Information disclosure based on TCFD recommendations

Nissha Group publicly endorsed the recommendations made by the Task Force on Climate-related Financial Information Disclosures (TCFD) in January 2022. We have analyzed the financial impact of risks and opportunities related to climate change on our business based on the framework of the TCFD recommendations, and we disclosed them.


A summary of the analysis is as follows.
(For more details, please refer to the relevant page of the Nissha Sustainability Report 2022.)


Risks and opportunities related to climate change are managed by the Sustainability Committee as one of the material issues (materialities) resolved by the Board of Directors.
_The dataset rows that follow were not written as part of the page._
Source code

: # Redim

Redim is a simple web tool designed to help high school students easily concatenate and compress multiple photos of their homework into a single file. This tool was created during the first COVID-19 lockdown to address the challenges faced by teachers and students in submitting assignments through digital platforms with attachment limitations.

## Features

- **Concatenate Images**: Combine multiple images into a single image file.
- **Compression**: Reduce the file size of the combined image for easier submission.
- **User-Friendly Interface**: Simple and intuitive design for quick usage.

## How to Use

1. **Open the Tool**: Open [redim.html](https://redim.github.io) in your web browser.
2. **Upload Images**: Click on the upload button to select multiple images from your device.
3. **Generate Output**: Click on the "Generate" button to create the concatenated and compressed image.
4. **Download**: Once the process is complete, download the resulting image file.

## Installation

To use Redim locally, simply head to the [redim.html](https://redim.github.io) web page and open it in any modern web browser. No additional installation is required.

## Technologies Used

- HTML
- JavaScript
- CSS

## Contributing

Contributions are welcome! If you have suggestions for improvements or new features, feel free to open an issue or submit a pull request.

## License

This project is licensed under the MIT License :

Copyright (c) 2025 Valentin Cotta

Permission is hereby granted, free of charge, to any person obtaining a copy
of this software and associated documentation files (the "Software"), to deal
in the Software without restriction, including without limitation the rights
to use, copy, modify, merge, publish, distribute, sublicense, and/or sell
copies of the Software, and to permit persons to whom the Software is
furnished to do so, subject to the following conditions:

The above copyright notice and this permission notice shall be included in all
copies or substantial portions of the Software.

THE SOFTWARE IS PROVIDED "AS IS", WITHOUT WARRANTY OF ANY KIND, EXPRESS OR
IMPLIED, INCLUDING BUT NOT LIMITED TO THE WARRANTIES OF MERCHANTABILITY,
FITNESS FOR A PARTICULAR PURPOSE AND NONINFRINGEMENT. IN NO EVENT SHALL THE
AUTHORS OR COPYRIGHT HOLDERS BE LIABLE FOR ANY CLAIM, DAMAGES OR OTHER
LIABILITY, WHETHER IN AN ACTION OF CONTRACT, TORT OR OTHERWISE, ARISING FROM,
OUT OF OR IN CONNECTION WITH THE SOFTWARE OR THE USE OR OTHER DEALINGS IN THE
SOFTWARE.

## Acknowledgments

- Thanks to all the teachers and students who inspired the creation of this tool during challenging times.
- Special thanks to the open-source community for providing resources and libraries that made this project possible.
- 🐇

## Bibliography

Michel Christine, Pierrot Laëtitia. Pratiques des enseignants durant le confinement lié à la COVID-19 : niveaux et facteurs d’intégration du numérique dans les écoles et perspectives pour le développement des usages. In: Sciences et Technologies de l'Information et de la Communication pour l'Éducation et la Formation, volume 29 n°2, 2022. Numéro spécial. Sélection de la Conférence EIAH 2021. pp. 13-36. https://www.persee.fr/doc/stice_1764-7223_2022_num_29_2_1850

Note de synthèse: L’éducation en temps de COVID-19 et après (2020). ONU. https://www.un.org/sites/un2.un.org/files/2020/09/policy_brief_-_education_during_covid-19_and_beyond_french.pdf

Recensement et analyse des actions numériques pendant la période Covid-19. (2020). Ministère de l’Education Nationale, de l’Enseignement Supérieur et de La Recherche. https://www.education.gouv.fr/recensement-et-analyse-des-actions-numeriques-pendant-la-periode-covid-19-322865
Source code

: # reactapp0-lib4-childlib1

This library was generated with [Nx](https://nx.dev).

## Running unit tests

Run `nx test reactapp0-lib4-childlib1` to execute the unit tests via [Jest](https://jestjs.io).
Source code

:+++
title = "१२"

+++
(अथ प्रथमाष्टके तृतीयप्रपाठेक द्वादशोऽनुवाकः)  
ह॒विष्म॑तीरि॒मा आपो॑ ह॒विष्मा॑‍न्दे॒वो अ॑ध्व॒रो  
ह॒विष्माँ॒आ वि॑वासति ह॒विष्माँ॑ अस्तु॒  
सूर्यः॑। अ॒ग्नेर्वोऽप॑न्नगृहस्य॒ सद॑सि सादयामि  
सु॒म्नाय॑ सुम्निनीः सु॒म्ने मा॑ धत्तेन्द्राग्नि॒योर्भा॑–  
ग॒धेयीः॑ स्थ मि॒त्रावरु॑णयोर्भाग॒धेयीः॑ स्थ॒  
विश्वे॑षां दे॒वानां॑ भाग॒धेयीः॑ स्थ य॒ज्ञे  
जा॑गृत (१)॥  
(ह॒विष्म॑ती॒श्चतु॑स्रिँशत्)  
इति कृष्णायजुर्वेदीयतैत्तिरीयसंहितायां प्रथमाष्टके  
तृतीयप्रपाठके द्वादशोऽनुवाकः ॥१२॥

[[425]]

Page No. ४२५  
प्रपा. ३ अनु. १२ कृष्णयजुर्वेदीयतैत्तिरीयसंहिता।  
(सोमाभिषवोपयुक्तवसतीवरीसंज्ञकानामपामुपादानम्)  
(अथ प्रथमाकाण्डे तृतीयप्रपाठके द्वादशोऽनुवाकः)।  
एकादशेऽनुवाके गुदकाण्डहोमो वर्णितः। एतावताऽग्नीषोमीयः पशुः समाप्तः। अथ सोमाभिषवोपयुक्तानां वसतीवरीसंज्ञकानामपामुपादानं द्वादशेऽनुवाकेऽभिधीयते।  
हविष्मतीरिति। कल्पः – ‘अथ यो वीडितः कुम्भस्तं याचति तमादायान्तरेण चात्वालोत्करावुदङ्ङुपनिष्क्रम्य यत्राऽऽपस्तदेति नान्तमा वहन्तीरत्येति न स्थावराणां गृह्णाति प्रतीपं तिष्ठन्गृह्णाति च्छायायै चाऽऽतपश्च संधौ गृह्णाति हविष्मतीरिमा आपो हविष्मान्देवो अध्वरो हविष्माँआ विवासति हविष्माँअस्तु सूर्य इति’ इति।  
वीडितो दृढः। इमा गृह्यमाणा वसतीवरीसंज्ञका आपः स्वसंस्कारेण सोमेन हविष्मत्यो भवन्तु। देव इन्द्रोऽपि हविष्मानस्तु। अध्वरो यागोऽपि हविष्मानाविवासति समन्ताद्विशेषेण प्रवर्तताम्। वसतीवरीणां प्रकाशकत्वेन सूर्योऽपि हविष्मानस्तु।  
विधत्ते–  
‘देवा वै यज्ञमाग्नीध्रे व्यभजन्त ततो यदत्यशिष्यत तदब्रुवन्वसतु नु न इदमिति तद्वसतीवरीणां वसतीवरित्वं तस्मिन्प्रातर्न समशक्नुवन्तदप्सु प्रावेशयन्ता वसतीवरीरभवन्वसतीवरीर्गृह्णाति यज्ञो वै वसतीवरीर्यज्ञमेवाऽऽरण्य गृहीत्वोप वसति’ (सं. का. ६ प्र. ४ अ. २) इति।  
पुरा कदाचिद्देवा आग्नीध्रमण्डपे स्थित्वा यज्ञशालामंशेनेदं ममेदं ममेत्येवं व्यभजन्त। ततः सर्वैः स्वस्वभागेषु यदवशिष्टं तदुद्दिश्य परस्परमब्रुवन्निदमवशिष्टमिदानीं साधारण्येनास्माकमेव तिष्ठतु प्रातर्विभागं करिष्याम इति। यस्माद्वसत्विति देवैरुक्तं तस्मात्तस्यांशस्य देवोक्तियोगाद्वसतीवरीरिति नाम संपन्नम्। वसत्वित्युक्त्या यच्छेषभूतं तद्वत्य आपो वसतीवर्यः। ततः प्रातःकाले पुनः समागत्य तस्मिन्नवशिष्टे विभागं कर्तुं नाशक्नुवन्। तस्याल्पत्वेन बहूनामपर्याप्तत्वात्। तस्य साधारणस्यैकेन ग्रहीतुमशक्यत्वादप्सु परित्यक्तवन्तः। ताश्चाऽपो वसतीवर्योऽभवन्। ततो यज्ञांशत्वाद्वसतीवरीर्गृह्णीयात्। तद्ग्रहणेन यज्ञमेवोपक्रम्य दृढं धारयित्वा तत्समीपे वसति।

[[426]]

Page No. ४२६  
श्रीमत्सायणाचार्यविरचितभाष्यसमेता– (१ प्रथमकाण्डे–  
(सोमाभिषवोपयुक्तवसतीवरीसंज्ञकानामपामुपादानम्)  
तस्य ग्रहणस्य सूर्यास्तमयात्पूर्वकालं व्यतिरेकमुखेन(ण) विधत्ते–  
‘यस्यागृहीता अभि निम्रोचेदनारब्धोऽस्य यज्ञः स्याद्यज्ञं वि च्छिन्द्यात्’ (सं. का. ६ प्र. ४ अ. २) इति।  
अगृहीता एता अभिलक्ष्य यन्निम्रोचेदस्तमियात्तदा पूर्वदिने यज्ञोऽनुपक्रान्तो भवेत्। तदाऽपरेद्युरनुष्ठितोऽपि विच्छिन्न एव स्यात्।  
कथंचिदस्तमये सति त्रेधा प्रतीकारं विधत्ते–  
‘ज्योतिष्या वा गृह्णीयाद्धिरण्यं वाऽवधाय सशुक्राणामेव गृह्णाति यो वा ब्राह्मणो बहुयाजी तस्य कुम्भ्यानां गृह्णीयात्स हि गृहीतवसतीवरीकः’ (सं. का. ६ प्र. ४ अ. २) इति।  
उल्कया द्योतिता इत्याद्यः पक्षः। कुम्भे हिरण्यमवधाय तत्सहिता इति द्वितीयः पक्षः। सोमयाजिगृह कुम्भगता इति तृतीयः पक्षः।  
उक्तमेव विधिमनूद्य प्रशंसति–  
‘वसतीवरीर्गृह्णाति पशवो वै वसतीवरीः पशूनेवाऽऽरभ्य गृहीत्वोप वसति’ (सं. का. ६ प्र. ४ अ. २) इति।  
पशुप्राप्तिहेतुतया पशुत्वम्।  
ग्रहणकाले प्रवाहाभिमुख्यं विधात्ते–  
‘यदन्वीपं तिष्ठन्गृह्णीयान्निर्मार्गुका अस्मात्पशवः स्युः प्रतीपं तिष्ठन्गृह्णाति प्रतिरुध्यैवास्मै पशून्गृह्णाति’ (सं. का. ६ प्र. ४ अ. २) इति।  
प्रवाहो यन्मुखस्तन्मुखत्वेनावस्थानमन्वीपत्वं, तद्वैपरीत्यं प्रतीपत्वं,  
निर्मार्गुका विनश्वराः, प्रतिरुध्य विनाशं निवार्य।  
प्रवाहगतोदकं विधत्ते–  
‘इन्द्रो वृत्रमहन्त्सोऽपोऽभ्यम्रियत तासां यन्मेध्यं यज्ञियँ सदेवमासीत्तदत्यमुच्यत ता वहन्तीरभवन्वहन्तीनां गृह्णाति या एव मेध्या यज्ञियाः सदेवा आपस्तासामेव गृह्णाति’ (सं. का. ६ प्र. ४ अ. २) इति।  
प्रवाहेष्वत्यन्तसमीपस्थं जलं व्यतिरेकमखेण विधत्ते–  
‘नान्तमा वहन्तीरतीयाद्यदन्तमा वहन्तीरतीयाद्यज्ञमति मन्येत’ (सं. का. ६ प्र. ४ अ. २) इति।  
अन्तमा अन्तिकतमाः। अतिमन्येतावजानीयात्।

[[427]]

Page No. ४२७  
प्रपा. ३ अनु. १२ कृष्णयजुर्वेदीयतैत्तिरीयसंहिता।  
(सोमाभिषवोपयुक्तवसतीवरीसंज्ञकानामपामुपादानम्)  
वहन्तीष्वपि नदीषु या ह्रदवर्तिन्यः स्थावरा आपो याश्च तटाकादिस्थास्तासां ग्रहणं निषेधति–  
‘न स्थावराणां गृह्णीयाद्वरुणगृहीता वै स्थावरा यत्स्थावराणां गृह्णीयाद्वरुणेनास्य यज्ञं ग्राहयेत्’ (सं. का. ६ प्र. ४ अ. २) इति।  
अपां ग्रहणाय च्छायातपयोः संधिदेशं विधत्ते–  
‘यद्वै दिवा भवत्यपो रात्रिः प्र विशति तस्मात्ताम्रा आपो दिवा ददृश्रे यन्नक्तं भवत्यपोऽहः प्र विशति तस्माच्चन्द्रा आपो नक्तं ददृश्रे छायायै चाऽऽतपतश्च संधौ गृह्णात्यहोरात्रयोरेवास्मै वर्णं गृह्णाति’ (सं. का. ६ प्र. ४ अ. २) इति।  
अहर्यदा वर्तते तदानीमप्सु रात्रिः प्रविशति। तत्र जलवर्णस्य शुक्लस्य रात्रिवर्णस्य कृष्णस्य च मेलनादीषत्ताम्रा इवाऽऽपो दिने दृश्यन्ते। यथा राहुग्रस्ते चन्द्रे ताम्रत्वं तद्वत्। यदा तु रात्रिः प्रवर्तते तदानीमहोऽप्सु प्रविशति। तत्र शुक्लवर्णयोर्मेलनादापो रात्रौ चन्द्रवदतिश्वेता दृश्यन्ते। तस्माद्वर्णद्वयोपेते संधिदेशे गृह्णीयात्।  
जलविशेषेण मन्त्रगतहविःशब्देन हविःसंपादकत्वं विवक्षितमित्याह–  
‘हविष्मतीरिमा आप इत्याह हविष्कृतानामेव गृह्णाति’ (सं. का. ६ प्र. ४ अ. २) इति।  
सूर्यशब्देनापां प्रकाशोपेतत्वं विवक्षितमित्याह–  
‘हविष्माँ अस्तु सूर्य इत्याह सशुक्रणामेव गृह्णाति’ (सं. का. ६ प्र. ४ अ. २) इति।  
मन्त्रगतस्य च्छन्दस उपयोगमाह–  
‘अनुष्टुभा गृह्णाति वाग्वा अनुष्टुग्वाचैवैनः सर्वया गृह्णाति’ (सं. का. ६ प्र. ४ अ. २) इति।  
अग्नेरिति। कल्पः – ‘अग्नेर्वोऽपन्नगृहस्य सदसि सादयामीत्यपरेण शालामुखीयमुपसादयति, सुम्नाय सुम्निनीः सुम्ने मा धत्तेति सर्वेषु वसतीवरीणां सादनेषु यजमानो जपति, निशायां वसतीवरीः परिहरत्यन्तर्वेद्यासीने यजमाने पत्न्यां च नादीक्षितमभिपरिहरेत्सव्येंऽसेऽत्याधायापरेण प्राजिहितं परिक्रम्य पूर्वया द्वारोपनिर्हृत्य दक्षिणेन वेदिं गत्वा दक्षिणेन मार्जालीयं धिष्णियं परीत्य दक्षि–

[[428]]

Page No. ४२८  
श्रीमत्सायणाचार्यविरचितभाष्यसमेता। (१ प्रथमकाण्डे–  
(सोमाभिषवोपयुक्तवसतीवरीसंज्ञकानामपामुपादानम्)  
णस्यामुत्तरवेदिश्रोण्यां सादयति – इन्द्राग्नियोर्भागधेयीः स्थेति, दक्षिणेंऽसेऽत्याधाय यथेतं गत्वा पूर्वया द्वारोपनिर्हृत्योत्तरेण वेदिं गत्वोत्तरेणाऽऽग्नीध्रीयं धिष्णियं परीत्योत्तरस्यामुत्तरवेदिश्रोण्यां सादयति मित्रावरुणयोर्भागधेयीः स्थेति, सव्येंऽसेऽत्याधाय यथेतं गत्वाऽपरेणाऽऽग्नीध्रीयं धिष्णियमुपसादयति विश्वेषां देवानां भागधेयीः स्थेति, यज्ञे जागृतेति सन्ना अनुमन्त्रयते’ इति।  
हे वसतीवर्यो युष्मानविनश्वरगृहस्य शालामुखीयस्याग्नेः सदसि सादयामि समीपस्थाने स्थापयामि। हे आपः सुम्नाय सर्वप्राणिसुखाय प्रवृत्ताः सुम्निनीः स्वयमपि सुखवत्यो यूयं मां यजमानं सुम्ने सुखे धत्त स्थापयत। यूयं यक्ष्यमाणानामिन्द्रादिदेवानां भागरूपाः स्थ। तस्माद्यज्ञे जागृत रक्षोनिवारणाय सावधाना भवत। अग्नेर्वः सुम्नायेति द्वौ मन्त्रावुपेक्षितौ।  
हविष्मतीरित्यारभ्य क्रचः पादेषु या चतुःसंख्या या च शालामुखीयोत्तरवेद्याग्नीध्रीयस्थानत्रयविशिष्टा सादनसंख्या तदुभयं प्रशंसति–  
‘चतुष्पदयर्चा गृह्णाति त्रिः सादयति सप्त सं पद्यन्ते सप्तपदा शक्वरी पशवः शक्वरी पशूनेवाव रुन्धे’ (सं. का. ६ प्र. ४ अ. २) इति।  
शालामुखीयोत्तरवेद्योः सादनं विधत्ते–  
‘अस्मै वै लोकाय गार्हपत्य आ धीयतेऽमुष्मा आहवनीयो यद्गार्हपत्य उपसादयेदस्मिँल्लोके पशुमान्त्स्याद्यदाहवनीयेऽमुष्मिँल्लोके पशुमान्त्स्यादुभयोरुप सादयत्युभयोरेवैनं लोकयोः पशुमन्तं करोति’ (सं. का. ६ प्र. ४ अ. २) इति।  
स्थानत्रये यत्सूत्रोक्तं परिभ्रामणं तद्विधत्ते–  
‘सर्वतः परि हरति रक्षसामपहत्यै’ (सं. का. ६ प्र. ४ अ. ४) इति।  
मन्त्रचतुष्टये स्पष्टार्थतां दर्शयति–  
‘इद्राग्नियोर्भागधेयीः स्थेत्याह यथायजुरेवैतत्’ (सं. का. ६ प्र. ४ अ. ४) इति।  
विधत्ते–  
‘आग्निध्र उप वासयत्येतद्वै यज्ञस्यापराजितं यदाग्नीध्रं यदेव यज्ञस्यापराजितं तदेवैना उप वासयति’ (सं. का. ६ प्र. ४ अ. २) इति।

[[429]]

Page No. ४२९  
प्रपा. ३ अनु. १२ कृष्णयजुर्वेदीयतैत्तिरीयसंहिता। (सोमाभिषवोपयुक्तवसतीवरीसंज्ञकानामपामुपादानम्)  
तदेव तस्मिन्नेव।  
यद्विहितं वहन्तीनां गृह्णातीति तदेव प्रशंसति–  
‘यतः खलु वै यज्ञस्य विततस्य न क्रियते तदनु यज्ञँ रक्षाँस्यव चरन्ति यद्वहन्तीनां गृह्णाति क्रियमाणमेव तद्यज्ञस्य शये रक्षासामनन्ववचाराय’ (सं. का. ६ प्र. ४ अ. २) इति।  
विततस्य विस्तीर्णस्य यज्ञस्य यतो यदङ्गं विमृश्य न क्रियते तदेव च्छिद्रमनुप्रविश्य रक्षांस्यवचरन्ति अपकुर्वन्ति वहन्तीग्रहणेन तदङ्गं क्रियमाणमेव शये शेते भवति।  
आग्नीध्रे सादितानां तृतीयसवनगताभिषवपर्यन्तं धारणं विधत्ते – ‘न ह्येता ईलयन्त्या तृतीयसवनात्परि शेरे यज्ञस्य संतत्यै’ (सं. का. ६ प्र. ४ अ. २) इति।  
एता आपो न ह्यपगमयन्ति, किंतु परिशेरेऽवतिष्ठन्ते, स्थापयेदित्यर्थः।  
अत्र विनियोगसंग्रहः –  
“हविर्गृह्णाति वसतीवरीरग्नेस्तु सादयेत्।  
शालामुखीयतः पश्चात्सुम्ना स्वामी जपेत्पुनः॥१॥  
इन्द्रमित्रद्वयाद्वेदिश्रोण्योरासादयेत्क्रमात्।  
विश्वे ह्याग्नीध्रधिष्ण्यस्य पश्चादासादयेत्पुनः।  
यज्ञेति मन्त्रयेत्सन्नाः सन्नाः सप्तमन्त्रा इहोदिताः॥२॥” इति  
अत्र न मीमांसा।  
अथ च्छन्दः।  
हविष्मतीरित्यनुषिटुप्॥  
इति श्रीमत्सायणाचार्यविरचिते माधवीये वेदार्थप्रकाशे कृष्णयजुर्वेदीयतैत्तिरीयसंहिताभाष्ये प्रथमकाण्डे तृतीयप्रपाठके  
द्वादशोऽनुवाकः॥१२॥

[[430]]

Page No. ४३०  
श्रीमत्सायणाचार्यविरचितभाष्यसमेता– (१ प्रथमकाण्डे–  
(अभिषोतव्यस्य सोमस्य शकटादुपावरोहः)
The Sustainability Committee is chaired by the President and CEO and vice-chaired by the Director of the Board, Executive Vice President (in charge of sustainability), and reports to the Board of Directors once a year on the progress of initiatives related to materialities.


We conducted a scenario analysis on the impact of future climate change on our businesses under the following assumptions.
Time horizon 2030
Target business Devices business (currently accounts for half of the Group’s net sales)
Assumed scenario Referred to two scenarios from the International Energy Agency (IEA)
  • The “Net Zero Emissions by 2050 (NZE) scenario” (1.5°C scenario, transition to a low carbon society)
  • The “Stated Policies scenario (STEPS)” (3°C scenario, business-as-usual)
As a result of the scenario analysis, it was confirmed that there are financial risks due to the impact of climate change and countermeasures have been taken for risks that could have a large impact in both scenarios.

Risks with particularly large impact and countermeasures

【Transition risks】

Risks to Nissha Countermeasures
Increase in energy consumption and raw material procurement costs at production bases due to introduction and strengthening of carbon taxes (1.5°C scenario) Reduce power consumption at production bases by improving production efficiency and saving energy in production and infrastructure equipment, and switch to renewable energy for electricity supplied by electric power companies gradually.
Loss of business opportunities due to insufficient responses to customers’ requests to reduce CO2 emissions (1.5°C scenario)

【Physical risks】

Risks to Nissha Countermeasures
Increase in costs due to damage to company assets such as buildings, equipment, and inventories due to floods (both 3°C and 1.5°C scenarios) Verification and improvement of effectiveness of business continuity plan (BCP)
We also have concluded that the following 2 items will have a large impact on our climate change opportunities.
Opportunities to Nissha
Increase in sales for mobility products due to expansion of EV market (1.5°C scenario)
Growth in demand for products contributing to greenhouse gas reductions leads to increasing sales of gas sensor modules for refrigerant detection (both 3°C scenario and 1.5°C scenario)

Risk management

To realize our Sustainability Vision (long-term vision), the Group has identified particularly important items as materialities, and set specific strategy items and key performance indicators/action items, backcasting from 2030 as a starting point. We have identified the following materialities relating to climate change from the perspectives of risk reduction and creating business opportunities.
  Materialities Related SDGs

Risk reduction

Responding to climate change
  • Climate Action

Creating business opportunities

Contribute to the safety and comfort of transportation and logistics, and the reduction of environmental impact
  • Sustainable Cities and Communities
  • Climate Action
Promotion of circular economy
  • Responsible Consumption and Production
  • Climate Action
  • Life Below Water

Indicators and targets

We have defined total CO2 emissions as an indicator for assessing and managing risks related to climate change. Our Sustainability Vision aims for a 30% reduction in CO2 emissions in 2030 (compared to 2020), with a view to achieving carbon neutrality by 2050.